**WORK REQUIRED**
The listing that follows must be retyped exactly, without its pictures.

╔══

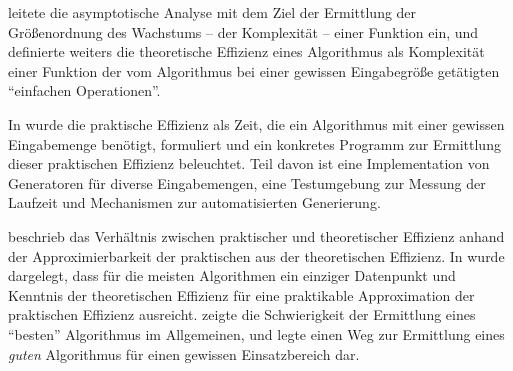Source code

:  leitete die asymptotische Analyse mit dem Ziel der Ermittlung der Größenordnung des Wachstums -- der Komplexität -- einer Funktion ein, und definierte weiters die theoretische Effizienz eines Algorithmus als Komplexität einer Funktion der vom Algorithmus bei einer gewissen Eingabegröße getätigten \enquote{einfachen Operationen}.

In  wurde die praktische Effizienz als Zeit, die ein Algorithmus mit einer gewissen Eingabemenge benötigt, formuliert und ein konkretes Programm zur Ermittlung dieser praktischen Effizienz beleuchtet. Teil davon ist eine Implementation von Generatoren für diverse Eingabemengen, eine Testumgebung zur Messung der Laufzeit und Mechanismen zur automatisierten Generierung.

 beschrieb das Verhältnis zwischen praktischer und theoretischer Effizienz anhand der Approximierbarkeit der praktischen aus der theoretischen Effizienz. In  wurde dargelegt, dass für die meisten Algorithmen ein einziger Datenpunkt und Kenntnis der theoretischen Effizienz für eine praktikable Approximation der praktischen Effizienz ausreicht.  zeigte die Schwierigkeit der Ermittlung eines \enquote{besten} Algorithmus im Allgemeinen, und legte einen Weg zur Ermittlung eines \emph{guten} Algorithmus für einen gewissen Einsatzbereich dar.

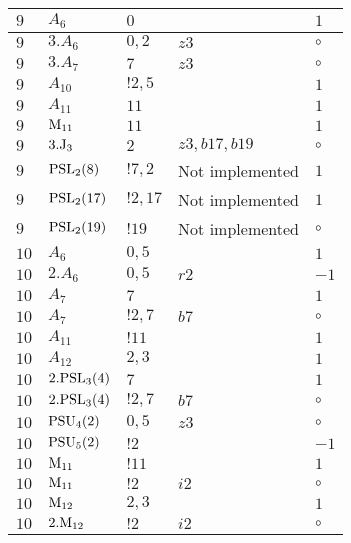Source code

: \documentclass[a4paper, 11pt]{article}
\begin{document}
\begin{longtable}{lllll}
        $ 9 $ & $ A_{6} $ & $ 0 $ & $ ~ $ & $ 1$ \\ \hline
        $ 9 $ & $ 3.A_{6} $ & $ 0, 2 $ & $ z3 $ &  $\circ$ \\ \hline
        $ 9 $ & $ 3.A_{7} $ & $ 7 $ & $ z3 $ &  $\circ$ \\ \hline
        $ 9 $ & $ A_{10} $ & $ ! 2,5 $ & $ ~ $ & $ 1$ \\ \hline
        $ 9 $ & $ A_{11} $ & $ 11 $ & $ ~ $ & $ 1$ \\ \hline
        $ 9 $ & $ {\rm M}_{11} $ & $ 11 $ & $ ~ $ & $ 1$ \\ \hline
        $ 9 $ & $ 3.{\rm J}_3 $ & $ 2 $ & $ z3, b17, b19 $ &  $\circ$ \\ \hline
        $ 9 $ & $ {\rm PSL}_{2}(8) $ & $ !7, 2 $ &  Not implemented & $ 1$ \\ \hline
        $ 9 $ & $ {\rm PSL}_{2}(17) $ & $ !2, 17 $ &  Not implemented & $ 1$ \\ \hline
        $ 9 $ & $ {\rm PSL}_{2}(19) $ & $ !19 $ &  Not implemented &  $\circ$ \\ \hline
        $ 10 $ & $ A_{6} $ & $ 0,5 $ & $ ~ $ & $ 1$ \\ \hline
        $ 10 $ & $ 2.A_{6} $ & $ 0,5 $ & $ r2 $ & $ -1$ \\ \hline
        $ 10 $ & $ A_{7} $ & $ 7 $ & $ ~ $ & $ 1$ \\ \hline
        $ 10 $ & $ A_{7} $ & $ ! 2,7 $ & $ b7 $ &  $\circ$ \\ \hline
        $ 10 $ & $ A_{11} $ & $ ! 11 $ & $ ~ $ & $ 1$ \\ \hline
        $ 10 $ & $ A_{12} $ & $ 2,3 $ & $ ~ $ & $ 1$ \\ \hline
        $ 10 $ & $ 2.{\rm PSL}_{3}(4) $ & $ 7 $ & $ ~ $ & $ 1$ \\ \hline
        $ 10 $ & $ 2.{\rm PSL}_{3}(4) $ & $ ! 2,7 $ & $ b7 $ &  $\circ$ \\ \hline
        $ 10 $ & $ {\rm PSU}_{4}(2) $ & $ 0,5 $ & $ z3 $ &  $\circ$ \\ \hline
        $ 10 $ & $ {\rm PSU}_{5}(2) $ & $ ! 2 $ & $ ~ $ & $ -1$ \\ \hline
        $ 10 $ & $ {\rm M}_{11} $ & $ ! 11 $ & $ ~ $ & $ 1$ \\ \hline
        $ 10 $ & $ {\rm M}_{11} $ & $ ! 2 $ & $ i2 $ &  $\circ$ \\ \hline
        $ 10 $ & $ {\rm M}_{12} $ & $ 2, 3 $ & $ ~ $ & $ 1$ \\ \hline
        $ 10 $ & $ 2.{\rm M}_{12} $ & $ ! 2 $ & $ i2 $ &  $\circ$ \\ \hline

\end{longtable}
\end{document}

╚══

**COMPLETED TASK**
Source code

:  leitete die asymptotische Analyse mit dem Ziel der Ermittlung der Größenordnung des Wachstums -- der Komplexität -- einer Funktion ein, und definierte weiters die theoretische Effizienz eines Algorithmus als Komplexität einer Funktion der vom Algorithmus bei einer gewissen Eingabegröße getätigten \enquote{einfachen Operationen}.

In  wurde die praktische Effizienz als Zeit, die ein Algorithmus mit einer gewissen Eingabemenge benötigt, formuliert und ein konkretes Programm zur Ermittlung dieser praktischen Effizienz beleuchtet. Teil davon ist eine Implementation von Generatoren für diverse Eingabemengen, eine Testumgebung zur Messung der Laufzeit und Mechanismen zur automatisierten Generierung.

 beschrieb das Verhältnis zwischen praktischer und theoretischer Effizienz anhand der Approximierbarkeit der praktischen aus der theoretischen Effizienz. In  wurde dargelegt, dass für die meisten Algorithmen ein einziger Datenpunkt und Kenntnis der theoretischen Effizienz für eine praktikable Approximation der praktischen Effizienz ausreicht.  zeigte die Schwierigkeit der Ermittlung eines \enquote{besten} Algorithmus im Allgemeinen, und legte einen Weg zur Ermittlung eines \emph{guten} Algorithmus für einen gewissen Einsatzbereich dar.

Source code

: \documentclass[a4paper, 11pt]{article}
\begin{document}
\begin{longtable}{lllll}
        $ 9 $ & $ A_{6} $ & $ 0 $ & $ ~ $ & $ 1$ \\ \hline
        $ 9 $ & $ 3.A_{6} $ & $ 0, 2 $ & $ z3 $ &  $\circ$ \\ \hline
        $ 9 $ & $ 3.A_{7} $ & $ 7 $ & $ z3 $ &  $\circ$ \\ \hline
        $ 9 $ & $ A_{10} $ & $ ! 2,5 $ & $ ~ $ & $ 1$ \\ \hline
        $ 9 $ & $ A_{11} $ & $ 11 $ & $ ~ $ & $ 1$ \\ \hline
        $ 9 $ & $ {\rm M}_{11} $ & $ 11 $ & $ ~ $ & $ 1$ \\ \hline
        $ 9 $ & $ 3.{\rm J}_3 $ & $ 2 $ & $ z3, b17, b19 $ &  $\circ$ \\ \hline
        $ 9 $ & $ {\rm PSL}_{2}(8) $ & $ !7, 2 $ &  Not implemented & $ 1$ \\ \hline
        $ 9 $ & $ {\rm PSL}_{2}(17) $ & $ !2, 17 $ &  Not implemented & $ 1$ \\ \hline
        $ 9 $ & $ {\rm PSL}_{2}(19) $ & $ !19 $ &  Not implemented &  $\circ$ \\ \hline
        $ 10 $ & $ A_{6} $ & $ 0,5 $ & $ ~ $ & $ 1$ \\ \hline
        $ 10 $ & $ 2.A_{6} $ & $ 0,5 $ & $ r2 $ & $ -1$ \\ \hline
        $ 10 $ & $ A_{7} $ & $ 7 $ & $ ~ $ & $ 1$ \\ \hline
        $ 10 $ & $ A_{7} $ & $ ! 2,7 $ & $ b7 $ &  $\circ$ \\ \hline
        $ 10 $ & $ A_{11} $ & $ ! 11 $ & $ ~ $ & $ 1$ \\ \hline
        $ 10 $ & $ A_{12} $ & $ 2,3 $ & $ ~ $ & $ 1$ \\ \hline
        $ 10 $ & $ 2.{\rm PSL}_{3}(4) $ & $ 7 $ & $ ~ $ & $ 1$ \\ \hline
        $ 10 $ & $ 2.{\rm PSL}_{3}(4) $ & $ ! 2,7 $ & $ b7 $ &  $\circ$ \\ \hline
        $ 10 $ & $ {\rm PSU}_{4}(2) $ & $ 0,5 $ & $ z3 $ &  $\circ$ \\ \hline
        $ 10 $ & $ {\rm PSU}_{5}(2) $ & $ ! 2 $ & $ ~ $ & $ -1$ \\ \hline
        $ 10 $ & $ {\rm M}_{11} $ & $ ! 11 $ & $ ~ $ & $ 1$ \\ \hline
        $ 10 $ & $ {\rm M}_{11} $ & $ ! 2 $ & $ i2 $ &  $\circ$ \\ \hline
        $ 10 $ & $ {\rm M}_{12} $ & $ 2, 3 $ & $ ~ $ & $ 1$ \\ \hline
        $ 10 $ & $ 2.{\rm M}_{12} $ & $ ! 2 $ & $ i2 $ &  $\circ$ \\ \hline

\end{longtable}
\end{document}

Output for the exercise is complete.